Hand-pick your garden pests. Hand-picking is an excellent way to control insects at all stages of development. If done early, you can usually eradicate the worst offenders before they start to reproduce.
Grow a water-wise lawn. Water your lawn only when absolutely necessary – don’t spoil it into growing short roots that can’t access deeper soil moisture! Your grass should be able to survive well on your region’s rainfall. (Look for appropriate varieties at your local garden centre).
If you must water:
- Water deeply. In a really dry spell, water 2–3 cm every five days, rather than for a short period every day.
- Water when it is cool. Water during the coolest part of the day (before 10 AM and after sundown)
- Water when it is calm and on non–windy days to reduce water loss from evaporation. Use automatic timers on sprinklers if you will be leaving during the watering.
- Don’t use sprinklers that throw it all away. Use sprinklers that deliver large droplets in a flat pattern rather than those that throw the water high into the air to avoid evaporation.
- Fix leaks. Be sure to shut off all outdoor taps tightly and inspect them regularly for leaks. Winter takes its toll on outside taps. Repair leaks promptly.

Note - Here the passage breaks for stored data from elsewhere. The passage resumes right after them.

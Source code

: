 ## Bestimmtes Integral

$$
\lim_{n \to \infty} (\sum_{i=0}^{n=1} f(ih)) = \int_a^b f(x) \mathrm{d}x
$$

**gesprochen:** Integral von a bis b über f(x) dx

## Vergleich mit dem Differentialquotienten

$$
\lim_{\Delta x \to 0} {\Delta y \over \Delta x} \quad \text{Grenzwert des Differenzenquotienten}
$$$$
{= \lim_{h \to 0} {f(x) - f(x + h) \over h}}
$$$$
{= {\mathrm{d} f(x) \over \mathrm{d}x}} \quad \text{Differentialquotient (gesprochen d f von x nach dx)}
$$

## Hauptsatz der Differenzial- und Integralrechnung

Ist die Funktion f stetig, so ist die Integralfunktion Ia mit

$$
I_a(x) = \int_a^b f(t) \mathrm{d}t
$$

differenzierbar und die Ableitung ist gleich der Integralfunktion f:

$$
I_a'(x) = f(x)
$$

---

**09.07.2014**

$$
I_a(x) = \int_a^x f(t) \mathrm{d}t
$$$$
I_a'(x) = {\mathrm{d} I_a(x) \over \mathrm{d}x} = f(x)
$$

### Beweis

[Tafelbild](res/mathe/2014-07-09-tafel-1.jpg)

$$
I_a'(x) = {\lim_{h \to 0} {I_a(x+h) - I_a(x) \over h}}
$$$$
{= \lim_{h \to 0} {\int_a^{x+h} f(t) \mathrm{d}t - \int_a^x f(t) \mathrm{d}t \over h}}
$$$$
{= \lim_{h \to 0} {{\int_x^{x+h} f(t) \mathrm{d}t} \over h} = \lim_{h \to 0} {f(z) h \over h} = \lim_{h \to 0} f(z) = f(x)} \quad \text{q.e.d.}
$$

- Collect rainwater. Collect rainwater in a barrel or other large container, and use the water for your garden or lawn. Cover the container with screen to keep mosquitoes from breeding.
Plant trees strategically. Trees can help you save money on your energy bill and reduce GHG emissions from home heating and cooling.
- Plant evergreens (conifers) on the north side of your home for shelter from winter winds.
- Plant leafy (deciduous) species on the south side for cool summer shade and warm winter sunlight.
Choose native tree species. Native trees species are adapted to thrive in our region. They require less water and maintenance than imports. Fruit and seed-bearing trees will readily attract local wildlife, too.
Cover your heated pool. Use a thermal blanket to reduce heat loss and evaporation from your pool.
Maintain your pool efficiently. Use pump timers to regulate energy and the length of time your pool is heated. Use cost-effective solar panels to heat your pool.